IRVING, Texas (March 21, 2023) — UD modern languages professor Laura Eidt, Ph.D., describes her teaching style simply: “We’re not doing German for tourism.”
Although Eidt means that she guides her students toward literacy as well as fluency, her statement also feels a bit like a warning. Her latest publication, a book for beginning learners, doesn’t walk readers through a trip to the grocery store. “Märchen und Legenden” retells fairy tales in their original form — Cinderella’s stepsisters get their eyes pecked out by birds, for example — with authentic but simple speech meant to help students acquire the language naturally.
Eidt said she saw a need for materials that can ease students into grammar without compromising culture.

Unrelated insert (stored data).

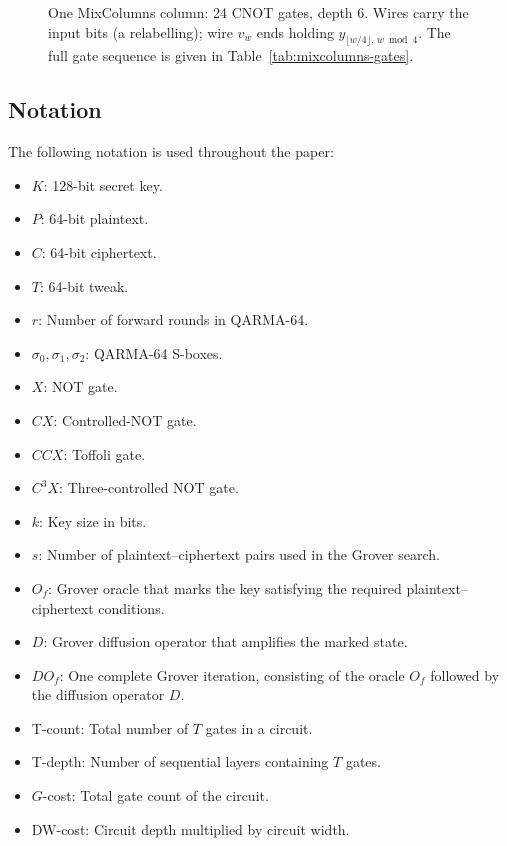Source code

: \documentclass[runningheads,10pt]{llncs}
\begin{document}
\begin{figure}[htbp]
\centering
{}
\caption{One MixColumns column: 24 CNOT gates, depth 6. Wires carry the input bits (a relabelling); wire $v_w$ ends holding $y_{\lfloor w/4\rfloor,\, w\bmod 4}$. The full gate sequence is given in Table~\ref{tab:mixcolumns-gates}.}
\label{fig:mixcolumns}
\end{figure}

\clearpage
\subsection{Notation}

The following notation is used throughout the paper:

\begin{itemize}
    \item $K$: 128-bit secret key.
    \item $P$: 64-bit plaintext.
    \item $C$: 64-bit ciphertext.
    \item $T$: 64-bit tweak.
    \item $r$: Number of forward rounds in QARMA-64.
    \item $\sigma_0,\sigma_1,\sigma_2$: QARMA-64 S-boxes.
    \item $X$: NOT gate.
    \item $CX$: Controlled-NOT gate.
    \item $CCX$: Toffoli gate.
    \item $C^3X$: Three-controlled NOT gate.
    \item $k$: Key size in bits.
    \item $s$: Number of plaintext--ciphertext pairs used in the Grover search.
    \item $O_f$: Grover oracle that marks the key satisfying the required plaintext--ciphertext conditions.
    \item $D$: Grover diffusion operator that amplifies the marked state.
    \item $DO_f$: One complete Grover iteration, consisting of the oracle $O_f$ followed by the diffusion operator $D$.
    \item T-count: Total number of $T$ gates in a circuit.
    \item T-depth: Number of sequential layers containing $T$ gates.
    \item $G$-cost: Total gate count of the circuit.
    \item DW-cost: Circuit depth multiplied by circuit width.
\end{itemize}
\end{document}
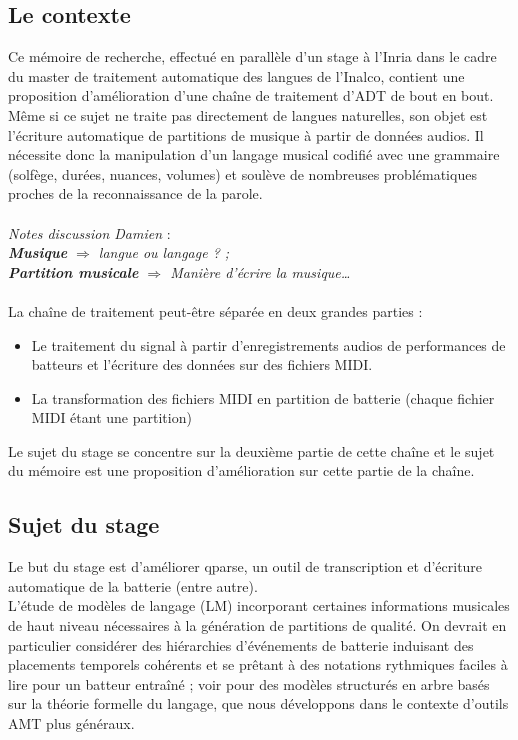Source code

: \subsection*{Le contexte}
Ce mémoire de recherche, effectué en parallèle d’un stage à l’Inria dans le cadre du master de traitement automatique des langues de l’Inalco, contient une proposition d’amélioration d’une chaîne de traitement d’ADT de bout en bout.\\
Même si ce sujet ne traite pas directement de langues naturelles, son objet est l’écriture automatique de partitions de musique à partir de données audios. Il nécessite donc la manipulation d’un langage musical codifié avec une grammaire (solfège, durées, nuances, volumes) et soulève de nombreuses problématiques proches de la reconnaissance de la parole.\\\\
\textit{Notes discussion Damien} :\\
\textit{\textbf{Musique} $\Rightarrow$ langue ou langage ? ;\\
\textbf{Partition musicale} $\Rightarrow$ Manière d’écrire la musique…}\\\\
La chaîne de traitement peut-être séparée en deux grandes parties :
\begin{itemize}
	\item Le traitement du signal à partir d’enregistrements audios de performances de batteurs et l’écriture des données sur des fichiers MIDI.
	\item La transformation des fichiers MIDI en partition de batterie (chaque fichier MIDI étant une partition)\\
\end{itemize}

Le sujet du stage se concentre sur la deuxième partie de cette chaîne et le sujet du mémoire est une proposition d’amélioration sur cette partie de la chaîne.

\subsection*{Sujet du stage}
Le but du stage est d’améliorer qparse, un outil de transcription et d’écriture automatique de la batterie (entre autre).\\
L'étude de modèles de langage (LM) incorporant certaines informations musicales de haut niveau nécessaires à la génération de partitions de qualité. On devrait en particulier considérer des hiérarchies d'événements de batterie induisant des placements temporels cohérents et se prêtant à des notations rythmiques faciles à lire pour un batteur entraîné ; voir \cite{foscarin:hal-01988990} pour des modèles structurés en arbre basés sur la théorie formelle du langage, que nous développons dans le contexte d'outils AMT plus généraux.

“There really isn’t anything out there. A lot of the easy reader books are really just silly. They are about people’s everyday lives, and not really very significant topics,” Eidt said. “So introducing students to those aspects of German culture is a great way to bring in high culture even in the early levels of language classes.”
Folklore readers may already have English versions with all the old dismemberment, witchcraft and other unsettling elements that couldn’t get a PG rating. However, Eidt said even uncensored versions often ignore subtle but crucial elements of the original German stories.

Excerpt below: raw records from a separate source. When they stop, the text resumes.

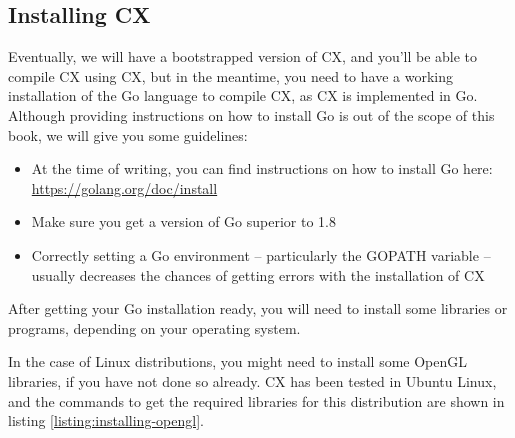 \documentclass[11pt,fleqn,openany]{book} %
\begin{document}
\begin{appendices}
\chapter{Installing CX}


Eventually, we will have a bootstrapped version of CX, and you'll be able to compile CX using CX, but in the meantime, you need to have a working installation of the Go language to compile CX, as CX is implemented in Go. Although providing instructions on how to install Go is out of the scope of this book, we will give you some guidelines:

\begin{itemize}
\item At the time of writing, you can find instructions on how to install Go here: \url{https://golang.org/doc/install}
\item Make sure you get a version of Go superior to 1.8
\item Correctly setting a Go environment -- particularly the GOPATH variable -- usually decreases the chances of getting errors with the installation of CX
\end{itemize}

After getting your Go installation ready, you will need to install some libraries or programs, depending on your operating system.

In the case of Linux distributions, you might need to install some OpenGL libraries, if you have not done so already. CX has been tested in Ubuntu Linux, and the commands to get the required libraries for this distribution are shown in listing \ref{listing:installing-opengl}.


\end{appendices}
\end{document}
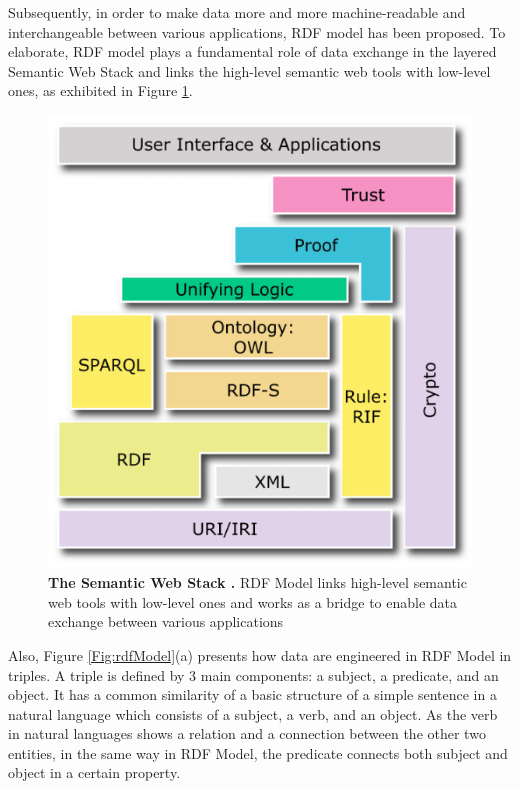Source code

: Subsequently, in order to make data more and more machine-readable and interchangeable between various applications, RDF model \cite{W3C:RDF-Primer:Online} has been proposed.  To elaborate, RDF model plays a fundamental role of data exchange in the layered Semantic Web Stack and links the high-level semantic web tools with low-level ones, as exhibited in {Figure \ref{Fig:semanticWebStack}}. 
	\begin{figure}[ht]
	\begin{center}
	\setlength\belowcaptionskip{-7mm}
		\includegraphics[scale=0.5,angle=0]{images/semanticWebStack}
		\caption{\textbf{The Semantic Web Stack \cite{W3C:SemanticStack:Online}.} RDF Model links  high-level semantic web tools with low-level ones and works as a bridge to enable data exchange between various applications}
		\label{Fig:semanticWebStack}
	\end{center}
\end{figure}
\par
Also, {Figure \ref{Fig:rdfModel}}(a) presents how data are engineered in RDF Model in triples. A triple is defined by 3 main components: a subject, a predicate, and an object. It has a common similarity of a basic structure of a simple sentence in a natural language which consists of a subject, a verb, and  an object. As the verb in natural languages shows a relation and a connection between the other two entities, in the same way in RDF Model, the predicate connects both subject and object in a certain property. 

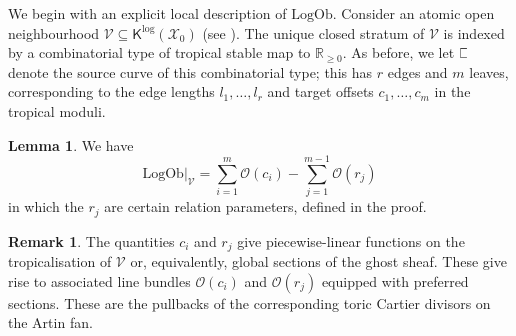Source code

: \documentclass[11pt]{amsart}
\theoremstyle{definition}
\theoremstyle{definition}
\newtheorem{lemma}[theorem]{Lemma}
\newtheorem{remark}[theorem]{Remark}
\newcommand{\RR}{\mathbb{R}}
\newcommand{\sqC}{\scalebox{0.8}[1.2]{$\sqsubset$}}
\newcommand{\OO}{\mathcal{O}}
\newcommand{\LogOb}{\mathrm{LogOb}}
\newcommand{\Xcal}{\mathcal{X}}
\newcommand{\Kup}{\mathsf{K}}
\begin{document}
We begin with an explicit local description of $\LogOb$. Consider an atomic open neighbourhood $\mathcal{V} \subseteq \Kup^{\log}(\Xcal_0)$ (see \cite[\S 2.2]{AbramovichWiseBirational}). The unique closed stratum of $\mathcal{V}$ is indexed by a combinatorial type of tropical stable map to $\RR_{\geq 0}$. As before, we let $\sqC$ denote the source curve of this combinatorial type; this has $r$ edges and $m$ leaves, corresponding to the edge lengths $l_1,\ldots,l_r$ and target offsets $c_1,\ldots,c_m$ in the tropical moduli.

\begin{lemma}\label{lem: LogOb description 1} We have
\begin{equation*}\LogOb|_{\mathcal{V}} = \sum_{i=1}^m \OO(c_i) - \sum_{j=1}^{m-1} \OO(r_j)\end{equation*}
in which the $r_j$ are certain relation parameters, defined in the proof.\end{lemma}

\begin{remark} The quantities $c_i$ and $r_j$ give piecewise-linear functions on the tropicalisation of $\mathcal{V}$ or, equivalently, global sections of the ghost sheaf. These give rise to associated line bundles $\OO(c_i)$ and $\OO(r_j)$ equipped with preferred sections. These are the pullbacks of the corresponding toric Cartier divisors on the Artin fan.\end{remark}
\end{document}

“What’s great about fairy tales is that there’s so much repetition in there. Rewritten American versions tend to leave out all of these repetitions, but they’re really good for language learning,” Eidt said, adding that repetition is important to the structure of the story as well.

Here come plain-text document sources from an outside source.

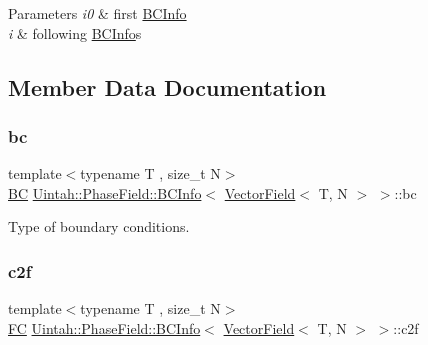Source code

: \begin{DoxyParams}{Parameters}
{\em i0} & first \hyperlink{structUintah_1_1PhaseField_1_1BCInfo}{B\+C\+Info} \\
\hline
{\em i} & following \hyperlink{structUintah_1_1PhaseField_1_1BCInfo}{B\+C\+Info}\textquotesingle{}s \\
\hline
\end{DoxyParams}


\subsection{Member Data Documentation}
\mbox{\label{structUintah_1_1PhaseField_1_1BCInfo_3_01VectorField_3_01T_00_01N_01_4_01_4_adc26b61112f16d2e2117d86dea179b34}} 
\subsubsection{\texorpdfstring{bc}{bc}}
{\footnotesize\ttfamily template$<$typename T , size\+\_\+t N$>$ \\
\hyperlink{namespaceUintah_1_1PhaseField_a148fba372aa3be96fd6eede7a2fa10b5}{BC} \hyperlink{structUintah_1_1PhaseField_1_1BCInfo}{Uintah\+::\+Phase\+Field\+::\+B\+C\+Info}$<$ \hyperlink{structUintah_1_1PhaseField_1_1VectorField}{Vector\+Field}$<$ T, N $>$ $>$\+::bc}



Type of boundary conditions. 

\mbox{\label{structUintah_1_1PhaseField_1_1BCInfo_3_01VectorField_3_01T_00_01N_01_4_01_4_a9843129baa022ca05ed9cd91834398c0}} 
\subsubsection{\texorpdfstring{c2f}{c2f}}
{\footnotesize\ttfamily template$<$typename T , size\+\_\+t N$>$ \\
\hyperlink{namespaceUintah_1_1PhaseField_aeb51fe956fe07f1487f5878f4039f27c}{FC} \hyperlink{structUintah_1_1PhaseField_1_1BCInfo}{Uintah\+::\+Phase\+Field\+::\+B\+C\+Info}$<$ \hyperlink{structUintah_1_1PhaseField_1_1VectorField}{Vector\+Field}$<$ T, N $>$ $>$\+::c2f}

“Events in the stories happen three or seven times, which is a deeply religious and significant element. There’s, of course, the Trinity, the reflection of the Trinity, and then also the seven vices and virtues. I’ve tried to retain those elements, and I’ve simplified the language but not the structure of the fairy tale.”
The published book evolved from Eidt’s class lesson plan, a meticulously developed collection of text and grammar aimed at training students to read German literature.
Eidt doesn’t just pore over Goethe with upperclassmen. In addition to her scholarly writing, Eidt has invested time and research into finding the best teaching methods for language learners of all ages. Alongside her work with undergraduates, Eidt has mentored at a bilingual school in Dallas and serves as a director of the K-5 “Latin Through Stories” curriculum of the St. Ambrose Center for Catholic Liberal Education and Culture.
For Eidt, stories are the heart of language pedagogy.
“The classical reason for learning a language is to be able to participate in the ongoing great conversation in that language,” Eidt said.
“My advanced language students participate in that great conversation by reading Faust and having Socratic seminars about Kafka. At the beginning language level, that looks a little bit different, but that is still part of the goal: that they become initiated into elements of German culture that they can interact with at their level. And first you need a good basis, a good grounding, and reading gives you a lot of that.”